The feared loss of water set off a flurry of activity as farmers sought to preserve the crops already in the ground. Several arguments were put forth against halting the irrigation diversion, including the assertion that the elimination of flows would ultimately do more harm than good.
“When you shut down the Project for five days, by the time you fire it up again and recharge the canals, customers at the tail end of the delivery system will able to wait several more days until they get water,” said Dave Solem, manager of the Klamath Irrigation District. “The demand posed by desperate farmers who haven’t irrigated in over a week would drop the lake level like a rock.”
In rapid order, discussions escalated from the Klamath region to Washington, D.C., with Bureau officials seeking a course to preserve lake levels while avoiding the irrigation shutoff. Meanwhile, congressional representatives from southern Oregon and northern California received an earful from their constituents, who pleaded that a shutdown of the system would cause no less than an economic catastrophe. Once the upheaval subsided, Rep. Greg Walden, R-OR, whose district includes the Klamath Basin, and other lawmakers launched an inquiry with Interior Secretary Gale Norton to uncover the justification for the Bureau’s actions.

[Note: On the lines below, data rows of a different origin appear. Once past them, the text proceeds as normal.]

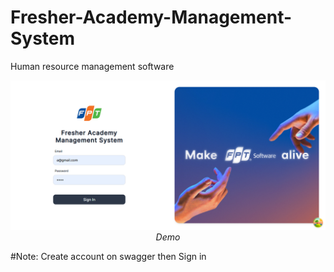 # Fresher-Academy-Management-System
Human resource management software

<p align="center">
  <img src="Fresher.png" width=800><br/>
  <i>Demo</i>
</p>

#Note: Create account on swagger then Sign in
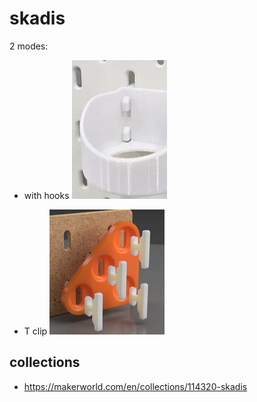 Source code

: # skadis

2 modes:

* with hooks ![alt text](image-1.png)

* T clip ![alt text](image.png)

## collections
* https://makerworld.com/en/collections/114320-skadis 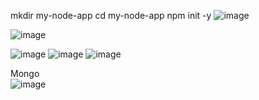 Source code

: mkdir my-node-app cd my-node-app npm init -y
![image](https://github.com/user-attachments/assets/8ccc34c2-9567-46b3-a0ae-e8e21f9eabd2)

![image](https://github.com/user-attachments/assets/12b4697b-4fc2-4af7-9ebd-760ac41067ab)



![image](https://github.com/user-attachments/assets/eaf19079-501d-4b9f-9069-caec0bbd0a64)
![image](https://github.com/user-attachments/assets/d1d19d69-993c-4395-9c04-d50c8f76bbe3)
![image](https://github.com/user-attachments/assets/af832e20-7ece-4026-8f61-d2934b051f93)

Mongo  
![image](https://github.com/user-attachments/assets/56f84c37-e6ae-4ab8-8102-00efb6bc36f8)
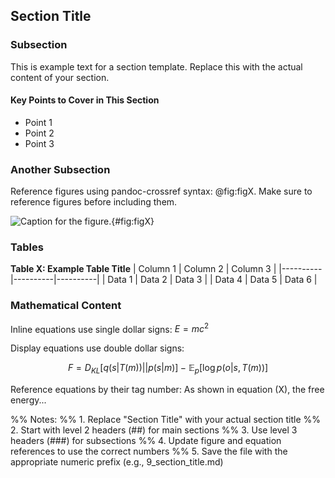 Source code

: ## Section Title

### Subsection

This is example text for a section template. Replace this with the actual content of your section.

#### Key Points to Cover in This Section
- Point 1
- Point 2
- Point 3

### Another Subsection

Reference figures using pandoc-crossref syntax: @fig:figX. Make sure to reference figures before including them.

![Caption for the figure.](Figure_X.png){#fig:figX}

### Tables

**Table X: Example Table Title**
| Column 1 | Column 2 | Column 3 |
|----------|----------|----------|
| Data 1   | Data 2   | Data 3   |
| Data 4   | Data 5   | Data 6   |

### Mathematical Content

Inline equations use single dollar signs: $E = mc^2$

Display equations use double dollar signs:

$$
F = D_{KL}[q(s|T(m))||p(s|m)] - \mathbb{E}_{p}[\log p(o|s,T(m))]  \tag{X}
$$

Reference equations by their tag number: As shown in equation (X), the free energy...

%% Notes:
%% 1. Replace "Section Title" with your actual section title
%% 2. Start with level 2 headers (##) for main sections
%% 3. Use level 3 headers (###) for subsections
%% 4. Update figure and equation references to use the correct numbers
%% 5. Save the file with the appropriate numeric prefix (e.g., 9_section_title.md)  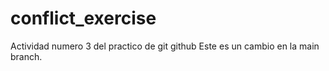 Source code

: # conflict_exercise
Actividad numero 3 del practico de git github
Este es un cambio en la main branch.
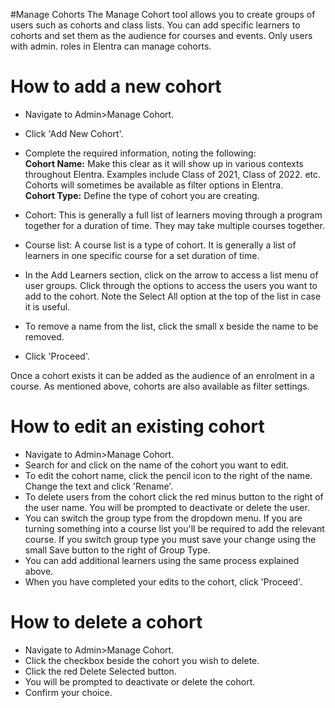 #Manage Cohorts
The Manage Cohort tool allows you to create groups of users such as cohorts and class lists.  You can add specific learners to cohorts and set them as the audience for courses and events.  Only users with admin. roles in Elentra can manage cohorts.

# How to add a new cohort
* Navigate to Admin>Manage Cohort.
* Click 'Add New Cohort'.
* Complete the required information, noting the following:  
**Cohort Name:** Make this clear as it will show up in various contexts throughout Elentra.  Examples include Class of 2021, Class of 2022. etc. Cohorts will sometimes be available as filter options in Elentra.  
**Cohort Type:** Define the type of cohort you are creating.
* Cohort: This is generally a full list of learners moving through a program together for a duration of time.  They may take multiple courses together.  
* Course list: A course list is a type of cohort. It is generally a list of learners in one specific course for a set duration of time.  

* In the Add Learners section, click on the arrow to access a list menu of user groups.  Click through the options to access the users you want to add to the cohort.  Note the Select All option at the top of the list in case it is useful.  
* To remove a name from the list, click the small x beside the name to be removed.
* Click 'Proceed'.

Once a cohort exists it can be added as the audience of an enrolment in a course.  As mentioned above, cohorts are also available as filter settings.

# How to edit an existing cohort
* Navigate to Admin>Manage Cohort.
* Search for and click on the name of the cohort you want to edit.
* To edit the cohort name, click the pencil icon to the right of the name.  Change the text and click 'Rename'.
* To delete users from the cohort click the red minus button to the right of the user name.  You will be prompted to deactivate or delete the user.  
* You can switch the group type from the dropdown menu.  If you are turning something into a course list you'll be required to add the relevant course.  If you switch group type you must save your change using the small Save button to the right of Group Type.
* You can add additional learners using the same process explained above.
* When you have completed your edits to the cohort, click 'Proceed'.

# How to delete a cohort
* Navigate to Admin>Manage Cohort.
* Click the checkbox beside the cohort you wish to delete.
* Click the red Delete Selected button.
* You will be prompted to deactivate or delete the cohort.
* Confirm your choice.
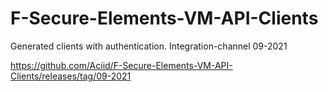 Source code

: # F-Secure-Elements-VM-API-Clients
Generated clients with authentication. Integration-channel 09-2021

https://github.com/Aciid/F-Secure-Elements-VM-API-Clients/releases/tag/09-2021
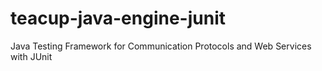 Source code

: # teacup-java-engine-junit
Java Testing Framework for Communication Protocols and Web Services with JUnit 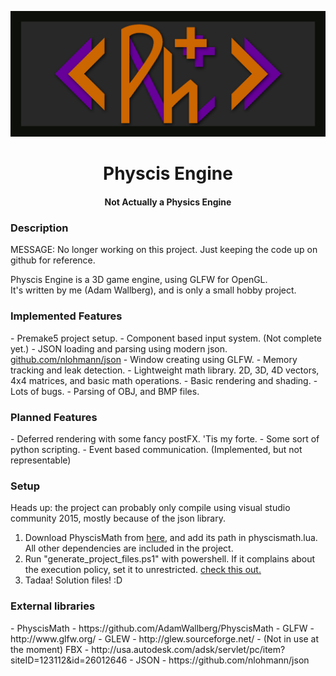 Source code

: ![alt tag](game/data/images/logotype/ph_banner.png)
<h1 align="center">Physcis Engine</h1>
<h4 align="center">Not Actually a Physics Engine</h4>

<h3>Description</h3>
MESSAGE: No longer working on this project. Just keeping the code up on github for reference.

Physcis Engine is a 3D game engine, using GLFW for OpenGL.<br>
It's written by me (Adam Wallberg), and is only a small hobby project.<br>

<h3>Implemented Features</h3> 
  - Premake5 project setup.
  - Component based input system. (Not complete yet.)
  - JSON loading and parsing using modern json. <a href="https://github.com/nlohmann/json">github.com/nlohmann/json</a>
  - Window creating using GLFW.
  - Memory tracking and leak detection.
  - Lightweight math library. 2D, 3D, 4D vectors, 4x4 matrices, and basic math operations.
  - Basic rendering and shading.
  - Lots of bugs.
  - Parsing of OBJ, and BMP files.

<h3>Planned Features</h3>
  - Deferred rendering with some fancy postFX. 'Tis my forte.
  - Some sort of python scripting.
  - Event based communication. (Implemented, but not representable)

<h3>Setup</h3>
Heads up: the project can probably only compile using visual studio community 2015, mostly because of the json library.

  1. Download PhyscisMath from <a href="https://github.com/AdamWallberg/PhyscisMath">here</a>, and add its path in physcismath.lua.
    All other dependencies are included in the project. 
  2. Run "generate_project_files.ps1" with powershell. If it complains about the execution policy,
     set it to unrestricted. <a href="https://technet.microsoft.com/en-us/library/ee176961.aspx">check this out.</a>
  3. Tadaa! Solution files! :D

<h3>External libraries</h3>
- PhyscisMath - https://github.com/AdamWallberg/PhyscisMath
- GLFW - http://www.glfw.org/
- GLEW - http://glew.sourceforge.net/
- (Not in use at the moment) FBX - http://usa.autodesk.com/adsk/servlet/pc/item?siteID=123112&id=26012646
- JSON - https://github.com/nlohmann/json
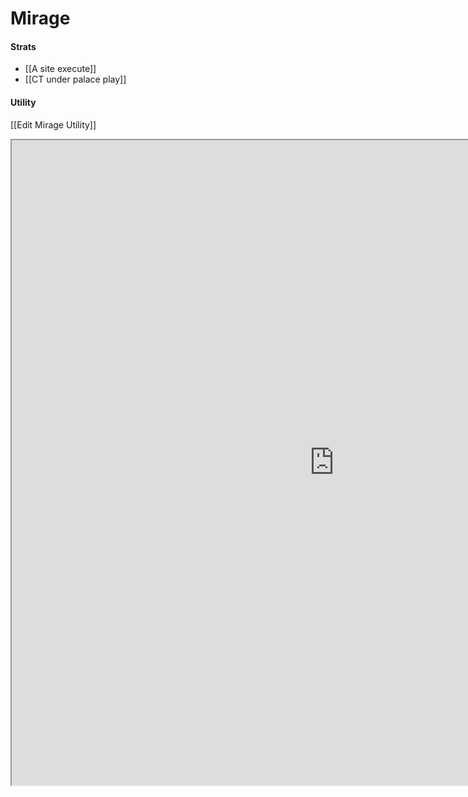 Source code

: # Mirage 
#### Strats
- [[A site execute]]
- [[CT under palace play]]
#### Utility
[[Edit Mirage Utility]]
<iframe src="http://164.90.200.189:3000/mirage" width="1032" height="1032" scrolling="no"></iframe> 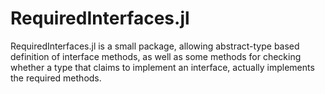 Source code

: # RequiredInterfaces.jl

RequiredInterfaces.jl is a small package, allowing abstract-type based definition of interface methods, as well as
some methods for checking whether a type that claims to implement an interface, actually implements the required methods.

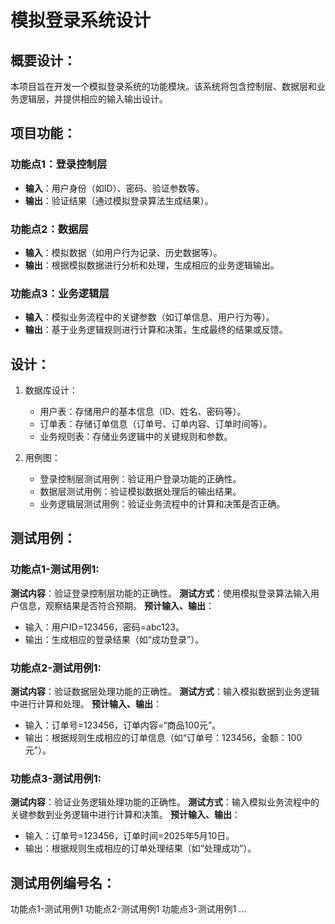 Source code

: # 模拟登录系统设计

## 概要设计：
本项目旨在开发一个模拟登录系统的功能模块。该系统将包含控制层、数据层和业务逻辑层，并提供相应的输入输出设计。

## 项目功能：

### 功能点1：登录控制层
- **输入**：用户身份（如ID）、密码、验证参数等。
- **输出**：验证结果（通过模拟登录算法生成结果）。

### 功能点2：数据层
- **输入**：模拟数据（如用户行为记录、历史数据等）。
- **输出**：根据模拟数据进行分析和处理，生成相应的业务逻辑输出。

### 功能点3：业务逻辑层
- **输入**：模拟业务流程中的关键参数（如订单信息、用户行为等）。
- **输出**：基于业务逻辑规则进行计算和决策，生成最终的结果或反馈。

## 设计：
1. 数据库设计：
   - 用户表：存储用户的基本信息（ID、姓名、密码等）。
   - 订单表：存储订单信息（订单号、订单内容、订单时间等）。
   - 业务规则表：存储业务逻辑中的关键规则和参数。

2. 用例图：
   - 登录控制层测试用例：验证用户登录功能的正确性。
   - 数据层测试用例：验证模拟数据处理后的输出结果。
   - 业务逻辑层测试用例：验证业务流程中的计算和决策是否正确。

## 测试用例：

### 功能点1-测试用例1:
**测试内容**：验证登录控制层功能的正确性。
**测试方式**：使用模拟登录算法输入用户信息，观察结果是否符合预期。
**预计输入、输出**：
- 输入：用户ID=123456，密码=abc123。
- 输出：生成相应的登录结果（如“成功登录”）。

### 功能点2-测试用例1:
**测试内容**：验证数据层处理功能的正确性。
**测试方式**：输入模拟数据到业务逻辑中进行计算和处理。
**预计输入、输出**：
- 输入：订单号=123456，订单内容=“商品100元”。
- 输出：根据规则生成相应的订单信息（如“订单号：123456，金额：100元”）。

### 功能点3-测试用例1:
**测试内容**：验证业务逻辑处理功能的正确性。
**测试方式**：输入模拟业务流程中的关键参数到业务逻辑中进行计算和决策。
**预计输入、输出**：
- 输入：订单号=123456，订单时间=2025年5月10日。
- 输出：根据规则生成相应的订单处理结果（如“处理成功”）。

## 测试用例编号名：
功能点1-测试用例1
功能点2-测试用例1
功能点3-测试用例1
...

Environmentalists say the near-crisis shows that the lake levels established for Upper Klamath Lake are inadequate to balance all the demands for water and that serious steps need to be taken to reduce the pull on what they say is an overallocated system. “This highlights the fundamental problem of too many promises for water and not enough water to go around,” said Bob Hunter, staff attorney for WaterWatch in Medford, Ore. “We need to change the status quo if we are to solve the problems in the Basin.”